We'll see what it prints out this go 'round.
Re: the fpart
error, the filenames don't appear to crash rsync
. Another interesting thing that happens in this area (probably better for another ticket -- I only raised the fpart
problem at all in case it related to this early exit problem somehow) is that the rsync
processes that run within PFP complain about problem filenames, whereas the final rsync
that we run with --delete
does not. But I think the reason there is that somewhere upstream -- likely the fpart
step -- is dropping special characters, and the file doesn't exist at a name that does not contain them. The final rsync
is silent on these/does appear to transfer them.
This didn't happen on this run, though I ran it via at
without the &
. I may go back to the other way next week to see if that exposes whatever is going on.

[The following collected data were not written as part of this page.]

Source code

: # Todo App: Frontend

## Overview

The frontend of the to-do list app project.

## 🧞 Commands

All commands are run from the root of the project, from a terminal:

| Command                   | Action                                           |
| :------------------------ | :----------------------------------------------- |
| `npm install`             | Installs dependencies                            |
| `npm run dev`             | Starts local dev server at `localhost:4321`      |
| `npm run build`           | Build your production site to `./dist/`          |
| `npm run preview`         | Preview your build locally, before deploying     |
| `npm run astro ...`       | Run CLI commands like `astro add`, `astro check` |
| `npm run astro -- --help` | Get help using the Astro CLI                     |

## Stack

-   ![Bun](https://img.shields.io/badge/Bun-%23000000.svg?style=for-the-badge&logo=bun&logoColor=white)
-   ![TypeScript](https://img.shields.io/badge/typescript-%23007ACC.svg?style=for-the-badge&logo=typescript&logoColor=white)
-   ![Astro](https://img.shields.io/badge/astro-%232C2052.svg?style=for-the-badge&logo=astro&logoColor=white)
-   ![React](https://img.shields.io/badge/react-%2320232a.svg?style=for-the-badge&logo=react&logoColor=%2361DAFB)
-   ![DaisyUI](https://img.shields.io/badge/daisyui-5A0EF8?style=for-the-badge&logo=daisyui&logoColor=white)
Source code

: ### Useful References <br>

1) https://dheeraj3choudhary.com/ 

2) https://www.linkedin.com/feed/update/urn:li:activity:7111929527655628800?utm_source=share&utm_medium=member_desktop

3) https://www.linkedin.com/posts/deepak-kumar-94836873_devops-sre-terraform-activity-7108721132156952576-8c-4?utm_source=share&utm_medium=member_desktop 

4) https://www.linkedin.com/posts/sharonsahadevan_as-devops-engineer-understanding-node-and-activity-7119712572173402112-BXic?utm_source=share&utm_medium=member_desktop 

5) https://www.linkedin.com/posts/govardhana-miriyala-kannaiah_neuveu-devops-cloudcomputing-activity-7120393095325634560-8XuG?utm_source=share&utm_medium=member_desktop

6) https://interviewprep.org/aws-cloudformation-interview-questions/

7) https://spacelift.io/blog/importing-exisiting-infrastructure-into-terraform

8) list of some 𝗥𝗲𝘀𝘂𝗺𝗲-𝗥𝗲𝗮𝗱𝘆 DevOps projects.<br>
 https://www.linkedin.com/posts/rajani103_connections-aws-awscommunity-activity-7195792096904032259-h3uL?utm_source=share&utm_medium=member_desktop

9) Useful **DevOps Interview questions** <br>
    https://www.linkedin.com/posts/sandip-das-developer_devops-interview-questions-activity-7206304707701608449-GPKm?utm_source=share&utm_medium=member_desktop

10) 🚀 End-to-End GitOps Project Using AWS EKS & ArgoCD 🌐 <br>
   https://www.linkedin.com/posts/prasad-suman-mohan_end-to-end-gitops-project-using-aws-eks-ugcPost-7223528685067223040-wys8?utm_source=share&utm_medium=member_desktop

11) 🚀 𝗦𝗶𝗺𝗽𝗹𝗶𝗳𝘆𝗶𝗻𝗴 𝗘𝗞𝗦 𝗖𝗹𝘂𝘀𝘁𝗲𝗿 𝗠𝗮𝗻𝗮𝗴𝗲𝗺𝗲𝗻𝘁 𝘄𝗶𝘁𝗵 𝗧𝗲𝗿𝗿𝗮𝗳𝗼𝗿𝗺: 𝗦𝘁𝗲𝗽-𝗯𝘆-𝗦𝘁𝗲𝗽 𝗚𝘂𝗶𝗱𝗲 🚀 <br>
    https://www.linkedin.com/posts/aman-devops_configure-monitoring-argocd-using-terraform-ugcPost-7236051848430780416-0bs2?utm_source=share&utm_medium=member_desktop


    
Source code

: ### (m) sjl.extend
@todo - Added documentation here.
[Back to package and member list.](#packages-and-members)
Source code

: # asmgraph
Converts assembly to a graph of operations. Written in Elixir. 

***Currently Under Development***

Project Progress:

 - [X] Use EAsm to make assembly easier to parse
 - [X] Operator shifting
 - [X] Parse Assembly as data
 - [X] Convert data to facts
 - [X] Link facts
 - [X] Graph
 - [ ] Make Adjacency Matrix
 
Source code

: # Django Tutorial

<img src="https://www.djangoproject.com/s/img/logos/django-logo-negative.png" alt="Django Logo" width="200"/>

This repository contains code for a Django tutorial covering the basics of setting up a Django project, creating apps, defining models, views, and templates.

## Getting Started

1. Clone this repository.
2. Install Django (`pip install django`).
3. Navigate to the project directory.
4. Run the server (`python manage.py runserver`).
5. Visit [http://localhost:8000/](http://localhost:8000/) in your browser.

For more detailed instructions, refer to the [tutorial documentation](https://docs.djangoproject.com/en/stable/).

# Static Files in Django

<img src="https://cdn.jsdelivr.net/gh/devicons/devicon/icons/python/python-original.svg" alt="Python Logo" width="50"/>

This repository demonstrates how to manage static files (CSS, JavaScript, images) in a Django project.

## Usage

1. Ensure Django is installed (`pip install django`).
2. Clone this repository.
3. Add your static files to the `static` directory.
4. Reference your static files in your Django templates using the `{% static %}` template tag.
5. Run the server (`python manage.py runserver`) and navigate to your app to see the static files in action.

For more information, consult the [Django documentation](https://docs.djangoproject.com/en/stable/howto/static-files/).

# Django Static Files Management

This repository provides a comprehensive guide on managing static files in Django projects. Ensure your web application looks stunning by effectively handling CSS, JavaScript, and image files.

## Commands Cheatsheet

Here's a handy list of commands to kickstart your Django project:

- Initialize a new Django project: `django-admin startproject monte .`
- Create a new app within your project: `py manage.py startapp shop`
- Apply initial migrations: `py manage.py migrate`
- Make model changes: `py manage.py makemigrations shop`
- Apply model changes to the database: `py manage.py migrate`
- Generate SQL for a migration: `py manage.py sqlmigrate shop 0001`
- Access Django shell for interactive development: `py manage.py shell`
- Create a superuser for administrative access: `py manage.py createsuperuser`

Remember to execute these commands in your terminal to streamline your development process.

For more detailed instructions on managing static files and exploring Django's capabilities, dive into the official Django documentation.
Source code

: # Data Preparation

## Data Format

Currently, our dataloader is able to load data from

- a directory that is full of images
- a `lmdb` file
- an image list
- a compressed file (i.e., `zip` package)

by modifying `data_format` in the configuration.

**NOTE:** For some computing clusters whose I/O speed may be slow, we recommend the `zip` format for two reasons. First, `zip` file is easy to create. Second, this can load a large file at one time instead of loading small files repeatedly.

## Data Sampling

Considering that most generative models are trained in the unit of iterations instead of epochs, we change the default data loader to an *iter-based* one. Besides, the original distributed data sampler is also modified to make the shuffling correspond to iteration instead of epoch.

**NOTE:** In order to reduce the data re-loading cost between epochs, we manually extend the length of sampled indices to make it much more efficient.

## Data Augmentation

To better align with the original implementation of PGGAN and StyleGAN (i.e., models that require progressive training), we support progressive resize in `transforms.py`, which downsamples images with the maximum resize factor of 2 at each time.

Here's the output I did capture, at any rate:
Time to debug weird exit:
rPIDs: 14315 22586
sPIDs:
CUR_FPI: 33
nbr_cur_fpc_fles: 33
FPART_RUNNING: 0
Time to debug weird exit:
rPIDs: 14315 22586
sPIDs:
CUR_FPI: 33
nbr_cur_fpc_fles: 33
FPART_RUNNING: 0
02.54.30 262.62 4.96 60.26 / 0.00 2 <> 0 [33] of [33]
Time to debug weird exit:
rPIDs:
sPIDs:
CUR_FPI: 33
nbr_cur_fpc_fles: 33
FPART_RUNNING: 0
^[[1;34mINFO: Done. Please check the target to make sure
expected files are where they're supposed to be.
^[[0m^[[1;34mINFO:
The parsyncfp cache dir takes up [439M /root/.parsyncfp-backups-projectsc]
Don't forget to delete it, but wait until you are sure that your job
completed correctly, so you don't need the log files anymore.